Фенька скидывала Люськину стряпню со своего керогаза, который сама же ей полчаса назад одолжила:

– Вали давай! Еще какую заразу от своих мужиков затащишь, а у меня дети!

Когда Люська проходила мимо старика Семеныча, курившего на табуретке, тот корявой рукой хлопал ее по цветастому заду:

– Ну, едрить твою щепу-лучину! Опять мужик прогорел? Ты другим разом заслонку-то вовремя затворяй, а то дымоходом уйдет, – и хохотал сквозь кашель.

Одна Светка верила Люське-Цыганке. Во-первых, она не могла огорчить Люську-Цыганку недоверием. А во-вторых, Светка-то чуяла, что правда в жизни – это не только то, что произошло, но и то, что пригрезилось. Отделить одно от другого невозможно, потому что человек живет всем сразу, неизвестно, что достовернее.

Люська шептала ей, что в детстве отстала от табора, жила в детском доме, потом снова потянуло в степи, ушла. Рассказывала, как табор бежал от немцев, добрел до Рязани, там, мол, Люська поселилась с женщиной, у которой пятерых сыновей убили на войне, и Люська пожалела ее одиночество. Подробности не всегда сходились в рассказах, а что касается «приемной» матери, то она один раз приезжала к Люське в Москву и была точь-в-точь Люська в старости. Допросить старуху «коридорке» не удалось: Люська из комнаты ту не выпускала, а через день спровадила в Рязань.

…Под шалью у Люськи обнаружилась гитара, которая обычно висела над Люськиной койкой, украшенная хвостом лент, и, когда Люська брала гитару, та трясла лентами, как лошадь гривой, разодетой на масленицу.

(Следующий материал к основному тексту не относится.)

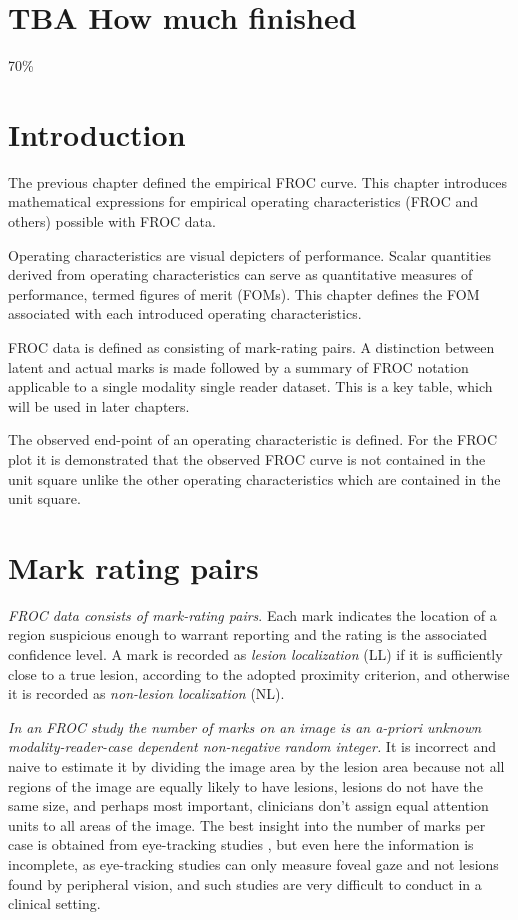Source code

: \documentclass[
]{book}
\begin{document}
\hypertarget{froc-empirical-how-much-finished}{%
\section{TBA How much finished}\label{froc-empirical-how-much-finished}}

70\%

\hypertarget{froc-empirical-intro}{%
\section{Introduction}\label{froc-empirical-intro}}

The previous chapter defined the empirical FROC curve. This chapter introduces mathematical expressions for empirical operating characteristics (FROC and others) possible with FROC data.

Operating characteristics are visual depicters of performance. Scalar quantities derived from operating characteristics can serve as quantitative measures of performance, termed figures of merit (FOMs). This chapter defines the FOM associated with each introduced operating characteristics.

FROC data is defined as consisting of mark-rating pairs. A distinction between latent and actual marks is made followed by a summary of FROC notation applicable to a single modality single reader dataset. This is a key table, which will be used in later chapters.

The observed end-point of an operating characteristic is defined. For the FROC plot it is demonstrated that the observed FROC curve is not contained in the unit square unlike the other operating characteristics which are contained in the unit square.

\hypertarget{froc-empirical-mark-rating-pairs}{%
\section{Mark rating pairs}\label{froc-empirical-mark-rating-pairs}}

\emph{FROC data consists of mark-rating pairs}. Each mark indicates the location of a region suspicious enough to warrant reporting and the rating is the associated confidence level. A mark is recorded as \emph{lesion localization} (LL) if it is sufficiently close to a true lesion, according to the adopted proximity criterion, and otherwise it is recorded as \emph{non-lesion localization} (NL).

\emph{In an FROC study the number of marks on an image is an a-priori unknown modality-reader-case dependent non-negative random integer.} It is incorrect and naive to estimate it by dividing the image area by the lesion area because not all regions of the image are equally likely to have lesions, lesions do not have the same size, and perhaps most important, clinicians don't assign equal attention units to all areas of the image. The best insight into the number of marks per case is obtained from eye-tracking studies \citep{RN1490}, but even here the information is incomplete, as eye-tracking studies can only measure foveal gaze and not lesions found by peripheral vision, and such studies are very difficult to conduct in a clinical setting.
\end{document}
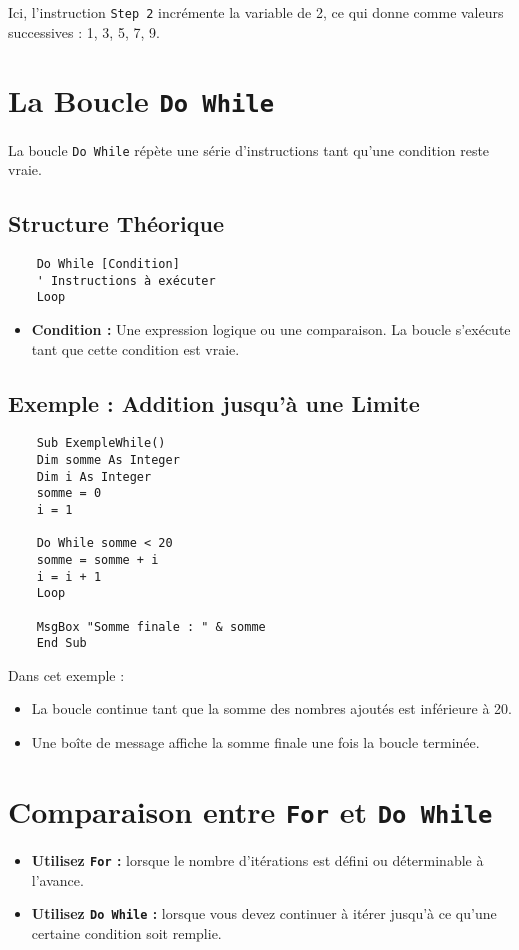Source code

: \documentclass[a4paper,12pt]{report}
\begin{document}
Ici, l'instruction \texttt{Step 2} incrémente la variable de 2, ce qui donne comme valeurs successives : 1, 3, 5, 7, 9.

\section{La Boucle \texttt{Do While}}
La boucle \texttt{Do While} répète une série d'instructions tant qu'une condition reste vraie.

\subsection*{Structure Théorique}
\begin{lstlisting}
	Do While [Condition]
	' Instructions à exécuter
	Loop
\end{lstlisting}

\begin{itemize}
	\item \textbf{Condition :} Une expression logique ou une comparaison. La boucle s'exécute tant que cette condition est vraie.
\end{itemize}

\subsection*{Exemple : Addition jusqu'à une Limite}
\begin{lstlisting}
	Sub ExempleWhile()
	Dim somme As Integer
	Dim i As Integer
	somme = 0
	i = 1
	
	Do While somme < 20
	somme = somme + i
	i = i + 1
	Loop
	
	MsgBox "Somme finale : " & somme
	End Sub
\end{lstlisting}

Dans cet exemple :
\begin{itemize}
	\item La boucle continue tant que la somme des nombres ajoutés est inférieure à 20.
	\item Une boîte de message affiche la somme finale une fois la boucle terminée.
\end{itemize}

\section{Comparaison entre \texttt{For} et \texttt{Do While}}
\begin{itemize}
	\item \textbf{Utilisez \texttt{For} :} lorsque le nombre d'itérations est défini ou déterminable à l'avance.
	\item \textbf{Utilisez \texttt{Do While} :} lorsque vous devez continuer à itérer jusqu'à ce qu'une certaine condition soit remplie.
\end{itemize}
\newpage
\end{document}
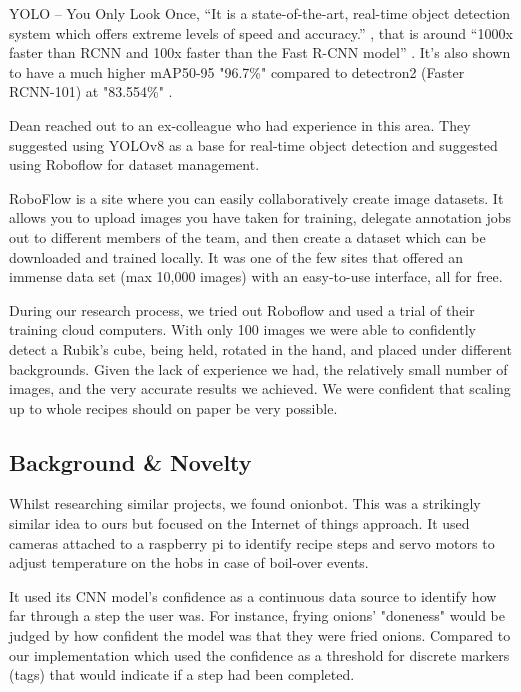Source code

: \documentclass{article}
\begin{document}
YOLO – You Only Look Once, “It is a state-of-the-art, real-time object
detection system which offers extreme levels of speed and accuracy.”
\cite{rajeshwari2019object}, that is around “1000x faster than RCNN and 100x
faster than the Fast R-CNN model” \cite{rajeshwari2019object}. It's also shown
to have a much higher mAP50-95 "96.7\%" compared to detectron2 (Faster
RCNN-101) at "83.554\%" \cite{ai5010005}.

Dean reached out to an ex-colleague who had experience in this area. They
suggested using YOLOv8 \cite{Jocher_Ultralytics_YOLO_2023} as a base for
real-time object detection and suggested using Roboflow
\cite{RoboFlow-Software} for dataset management.

RoboFlow \cite{RoboFlow-Software} is a site where you can easily
collaboratively create image datasets. It allows you to upload images you have
taken for training, delegate annotation jobs out to different members of the
team, and then create a dataset which can be downloaded and trained locally. It
was one of the few sites that offered an immense data set (max 10,000 images)
with an easy-to-use interface, all for free.

During our research process, we tried out Roboflow and used a trial of their
training cloud computers. With only 100 images we were able to confidently
detect a Rubik's cube, being held, rotated in the hand, and placed under
different backgrounds. Given the lack of experience we had, the relatively
small number of images, and the very accurate results we achieved. We were
confident that scaling up to whole recipes should on paper be very possible.

\subsection{Background \& Novelty}
Whilst researching similar projects, we found
onionbot\cite{cobley2020onionbot}\cite{OnionBot-github}. This was a strikingly
similar idea to ours but focused on the Internet of things approach. It used
cameras attached to a raspberry pi to identify recipe steps and servo motors to
adjust temperature on the hobs in case of boil-over events.

It used its CNN model’s confidence as a continuous data source to identify how
far through a step the user was. For instance, frying onions' "doneness" would
be judged by how confident the model was that they were fried onions. Compared
to our implementation which used the confidence as a threshold for discrete
markers (tags) that would indicate if a step had been completed.
\end{document}

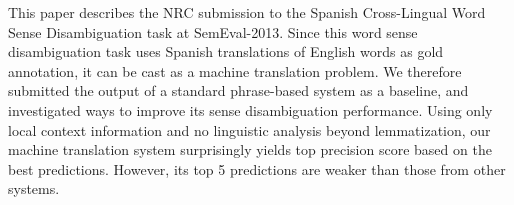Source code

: This paper describes the NRC submission to the Spanish Cross-Lingual Word Sense Disambiguation task at SemEval-2013.  Since this word sense disambiguation task
 uses Spanish translations of English words as gold annotation, it can be cast
 as a machine translation problem. We therefore submitted the output of a
 standard phrase-based system as a baseline, and investigated ways to improve
 its sense disambiguation performance.  Using only local context information and
 no linguistic analysis beyond lemmatization, our machine translation system
 surprisingly yields top precision score based on the best predictions. However,
 its top 5 predictions are weaker than those from other systems.

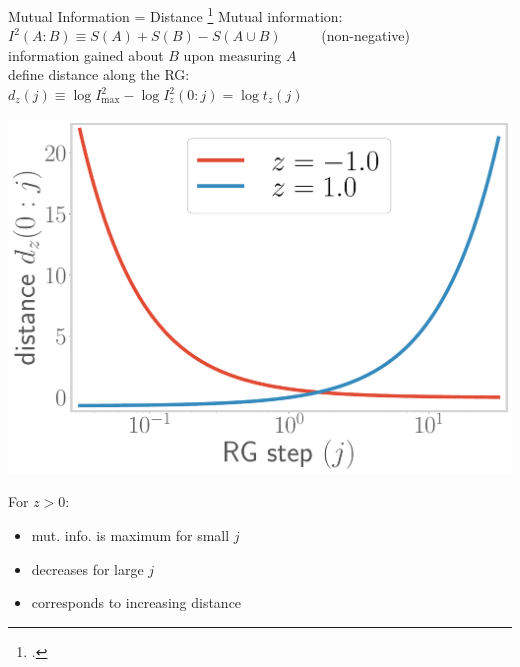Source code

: \documentclass[12pt,aspectratio=169]{beamer}
\begin{document}
\begin{frame}{Mutual Information = Distance}
\footcite{van2010building,lee2016,anirban_mott_2022}
	\alert{Mutual information}: ~ \(I^2(A:B) \equiv S(A) + S(B) - S(A \cup B)\) ~ ~ ~ (non-negative)\\[10pt]
	information gained about \(B\) upon measuring \(A\)\\[10pt]
	define distance along the RG: ~ ~ \(d_z(j) \equiv \log I^2_\text{max} - \log I_z^2(0:j) = \log t_z(j)\)

	\vspace*{\fill}

	\begin{minipage}{0.4\textwidth}
	\includegraphics[width=\textwidth]{figures/distance1.pdf}
	\end{minipage}
	\hspace*{\fill}
	\begin{minipage}{0.55\textwidth}
		\centering
		For \(z > 0\):\\[5pt]
		\begin{itemize}
			\item mut. info. is maximum for small \(j\)\\[10pt]
			\item decreases for large \(j\)\\[10pt]
			\item corresponds to \alert{increasing distance}
		\end{itemize}
	\end{minipage}
\end{frame}
\end{document}
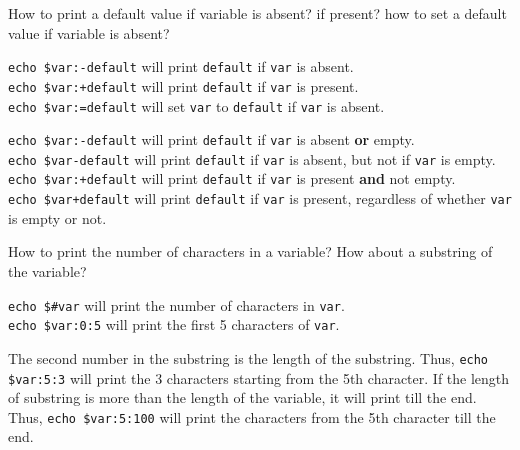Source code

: \begin{qs}
  How to print a default value if variable is absent? if present? how to
  set a default value if variable is absent?
\end{qs}

\begin{ans}
  \texttt{echo \${var:-default}} will print \texttt{default} if \texttt{var} is absent. \\
  \texttt{echo \${var:+default}} will print \texttt{default} if \texttt{var} is present. \\
  \texttt{echo \${var:=default}} will set \texttt{var} to \texttt{default} if \texttt{var} is absent. \\
\end{ans}

\begin{remark}
  \texttt{echo \${var:-default}} will print \texttt{default} if \texttt{var} is absent \textbf{or} empty. \\
  \texttt{echo \${var-default}} will print \texttt{default} if \texttt{var} is absent, but not if \texttt{var} is empty. \\
  \texttt{echo \${var:+default}} will print \texttt{default} if \texttt{var} is present \textbf{and} not empty. \\
  \texttt{echo \${var+default}} will print \texttt{default} if \texttt{var} is present,
  regardless of whether \texttt{var} is empty or not. \\
\end{remark}


\begin{qs}
  How to print the number of characters in a variable?
  How about a substring of the variable?
\end{qs}

\begin{ans}
  \texttt{echo \${\#var}} will print the number of characters in \texttt{var}. \\
  \texttt{echo \${var:0:5}} will print the first 5 characters of \texttt{var}.
\end{ans}

\begin{remark}
  The second number in the substring is the length of the substring.
  Thus, \texttt{echo \${var:5:3}} will print the 3 characters starting from the 5th character.
  If the length of substring is more than the length of the variable, it will print till the end.
  Thus, \texttt{echo \${var:5:100}} will print the characters from the 5th character till the end.
\end{remark}


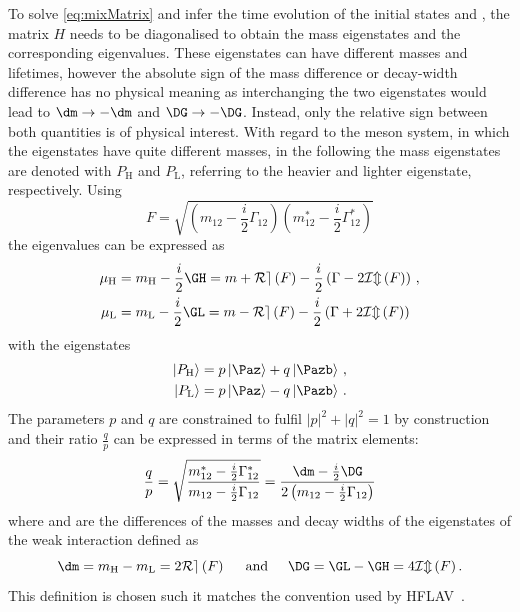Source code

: To solve \cref{eq:mixMatrix} and infer the time evolution of the initial states \Paz and \Pazb, the matrix $H$ needs to be diagonalised to obtain the mass eigenstates and the corresponding eigenvalues.
These eigenstates can have different masses and lifetimes, however the absolute sign of the mass difference \dm or decay-width difference \DG has no physical meaning as interchanging the two eigenstates would lead to $\dm\to-\dm$ and $\DG\to-\DG$.
Instead, only the relative sign between both quantities is of physical interest.
With regard to the \Bz meson system, in which the eigenstates have quite different masses, in the following the mass eigenstates are denoted with $P_\text{H}$ and $P_\text{L}$, referring to the heavier and lighter eigenstate, respectively.
Using
\begin{equation}
F=\sqrt{\left(m_{12}-\frac{i}{2}\Gamma_{12}\right)\left(m_{12}^\ast-\frac{i}{2}\Gamma_{12}^\ast\right)}
\end{equation}
the eigenvalues can be expressed as
\begin{equation}
\begin{split}
\mu_\text{H} &= m_\text{H}-\frac{i}{2}\GH = m + \mathcal{Re}\left(F\right)-\frac{i}{2}\left(\Gamma-2\mathcal{Im}\left(F\right)\right)\,,\\
\mu_\text{L} &= m_\text{L}-\frac{i}{2}\GL = m - \mathcal{Re}\left(F\right)-\frac{i}{2}\left(\Gamma+2\mathcal{Im}\left(F\right)\right)\label{eq:Mass_eigenvalues}
\end{split}
\end{equation}
with the eigenstates
\begin{equation}
\begin{split}
\left|P_\text{H}\right>&= p\left|\Paz\right>+q\left|\Pazb\right>\,,\\
\left|P_\text{L}\right>&= p\left|\Paz\right>-q\left|\Pazb\right>\,.\label{eq:Mass_eigenstates}
\end{split}
\end{equation}
The parameters $p$ and $q$ are constrained to fulfil $\left|p\right|^2\!+\left|q\right|^2=1$ by construction and their ratio $\frac{q}{p}$ can be expressed in terms of the matrix elements:
\begin{equation}
\frac{q}{p}=\sqrt{ \frac{ m_{12}^\ast-\frac{i}{2}\Gamma_{12}^\ast }{ m_{12}-\frac{i}{2}\Gamma_{12} }}
=\frac{\dm-\frac{i}{2}\DG}{2\left(m_{12}-\frac{i}{2}\Gamma_{12}\right)}\label{eq:qoverp}
\end{equation}
where \dm and \DG are the differences of the masses and decay widths of the eigenstates of the weak interaction defined as
\begin{equation}
\dm=m_\text{H}-m_\text{L}=2\mathcal{Re}\left(F\right)\hspace{0.5cm}\text{and}\hspace{0.5cm}\DG=\GL-\GH=4\mathcal{Im}\left(F\right).\label{eq:define_dmAndDG}
\end{equation}
This definition is chosen such it matches the convention used by \ac{HFLAV}~\cite{HFLAV2016}.

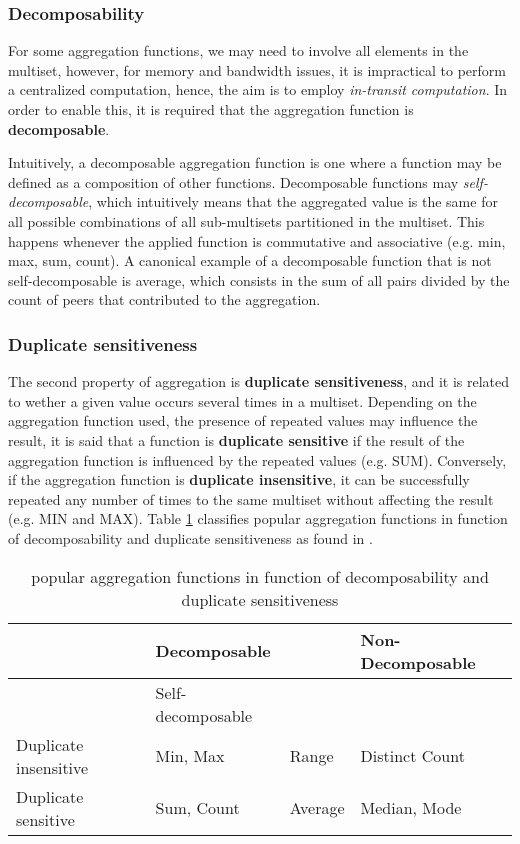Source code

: \subsubsection*{Decomposability}

For some aggregation functions, we may need to involve all elements in the multiset, however, for memory and bandwidth issues, it is impractical to perform a centralized computation, hence, the aim is to employ \textit{in-transit computation}. In order to enable this, it is required that the aggregation function is \textbf{decomposable}. 

Intuitively, a decomposable aggregation function is one where a function may be defined as a composition of other functions. Decomposable functions may \textit{self-decomposable}, which intuitively means that the aggregated value is the same for all possible combinations of all sub-multisets partitioned in the multiset. This happens whenever the applied function is commutative and associative (e.g. min, max, sum, count). A canonical example of a decomposable function that is not self-decomposable is average, which consists in the sum of all pairs divided by the count of peers that contributed to the aggregation.

\subsubsection*{Duplicate sensitiveness}

The second property of aggregation is \textbf{duplicate sensitiveness}, and it is related to wether a given value occurs several times in a multiset. Depending on the aggregation function used, the presence of repeated values may influence the result, it is said that a function is \textbf{duplicate sensitive} if the result of the aggregation function is influenced by the repeated values (e.g. SUM). Conversely, if the aggregation function is \textbf{duplicate insensitive}, it can be successfully repeated any number of times to the same multiset without affecting the result (e.g. MIN and MAX). Table \ref{table:aggregation_functions} classifies popular aggregation functions in function of decomposability and duplicate sensitiveness as found in \cite{DBLP:journals/corr/abs-1110-0725}.

\begin{table}[]
    \begin{tabular}{|l|l|l|l|}
    \hline
                          & \multicolumn{2}{l|}{Decomposable} & Non-Decomposable  \\ \hline
                          & Self-decomposable    &                             &  \\ \hline
    Duplicate insensitive & Min, Max             & Range     & Distinct Count    \\ \hline
    Duplicate sensitive   & Sum, Count           & Average   & Median, Mode     \\ \hline
    \end{tabular}
    \caption{popular aggregation functions in function of decomposability and duplicate sensitiveness}
    \label{table:aggregation_functions}
\end{table}

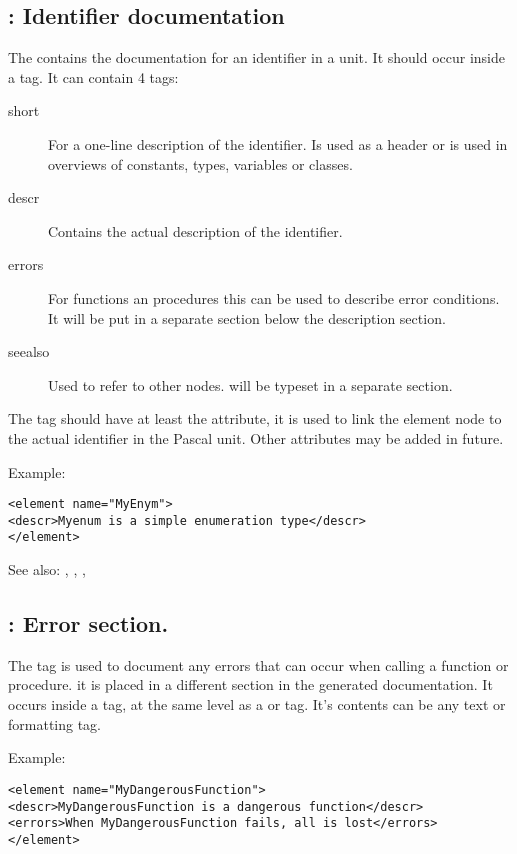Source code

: \subsection{ : Identifier documentation}
\label{tag:element}
The  contains the documentation for an identifier in a unit. It
should occur inside a  tag. It can contain 4 tags:
\begin{description}
\item[short] For a one-line description of the identifier. Is used as a
header or is used in overviews of constants, types, variables or classes.
\item[descr] Contains the actual description of the identifier.
\item[errors] For functions an procedures this can be used to describe error
conditions. It will be put in a separate section below the description
section.
\item[seealso] Used to refer to other nodes. will be typeset in a separate
section.
\end{description}

The  tag should have at least the  attribute, it 
is used to link the element node to the actual identifier in the Pascal unit.
Other attributes may be added in future.

Example:
\begin{verbatim}
<element name="MyEnym">
<descr>Myenum is a simple enumeration type</descr>
</element>
\end{verbatim}

See also: , , , 

\subsection{ : Error section.}
\label{tag:errors}
The  tag is used to document any errors that can occur when
calling a function or procedure. it is placed in a different section in the
generated documentation. It occurs inside a  tag, at the same
level as a  or  tag. It's contents can be any
text or formatting tag.

Example:
\begin{verbatim}
<element name="MyDangerousFunction">
<descr>MyDangerousFunction is a dangerous function</descr>
<errors>When MyDangerousFunction fails, all is lost</errors>
</element>
\end{verbatim}

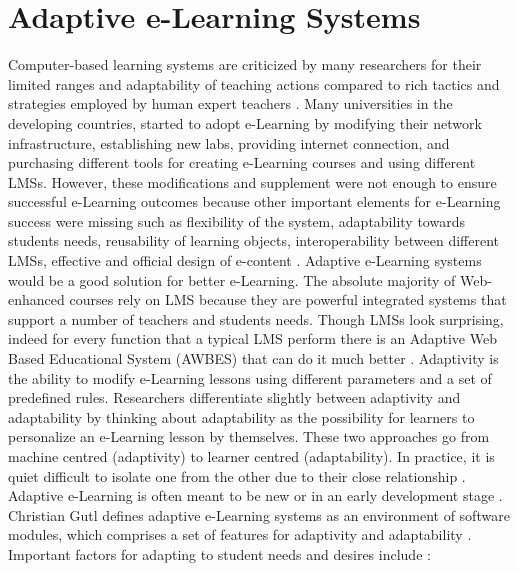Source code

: \documentclass[12pt,a4paper,final,twoside,onecolumn,titlepage]{book}
\begin{document}
\section{Adaptive e-Learning Systems}
Computer-based learning systems are criticized by many researchers for their limited ranges and adaptability of teaching actions compared to rich tactics and strategies employed by human expert teachers \cite{R10}. Many universities in the developing countries, started to adopt e-Learning by modifying their network infrastructure, establishing new labs, providing internet connection, and purchasing different tools for creating e-Learning courses and using different \gls{LMS}s. However, these modifications and supplement were not enough to ensure successful e-Learning outcomes because other important elements for e-Learning success were missing such as flexibility of the system, adaptability towards students needs, reusability of learning objects, interoperability between different \gls{LMS}s, effective and official design of e-content \cite{R11}.
Adaptive e-Learning systems would be a good solution for better e-Learning. The absolute majority of Web-enhanced courses rely on \gls{LMS} because they are powerful integrated systems that support a number of teachers and students needs. Though \gls{LMS}s look surprising, indeed for every function that a typical \gls{LMS} perform there is an Adaptive Web Based Educational System (AWBES) that can do it much better \cite{R12}. Adaptivity is the ability to modify e-Learning lessons using different parameters and a set of predefined rules. Researchers differentiate slightly between adaptivity and adaptability by thinking about adaptability as the possibility for learners to personalize an e-Learning lesson by themselves. These two approaches go from machine centred (adaptivity) to learner centred (adaptability). In practice, it is quiet difficult to isolate one from the other due to their close relationship \cite{R13,R14}. Adaptive e-Learning is often meant to be new or in an early development stage \cite{R10}. Christian Gutl defines adaptive e-Learning systems as an environment of software modules, which comprises a set of features for adaptivity and adaptability \cite{R15}. Important factors for adapting to student needs and desires include \cite{R07}:
\end{document}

Люська ударила по струнам и хрипловато запела:

Позабыт, позаброшен

С молодых, юных лет…

Ах, я остался сиротою,

Счастья-доли мне нет, —

подтянула сквозь всхлипывания Фенька Митрохина. И Светка поняла, что все они стоят у свежей могилки на ближнем кладбище.

Обветшалое роскошество дореволюционных погребений соседствовало с бивачной неприбранностью новых, особенно военных и послевоенных, когда даже железная ограда стала проблемой. Точно кладбище было моделью перепутанной сложностями времен жизни.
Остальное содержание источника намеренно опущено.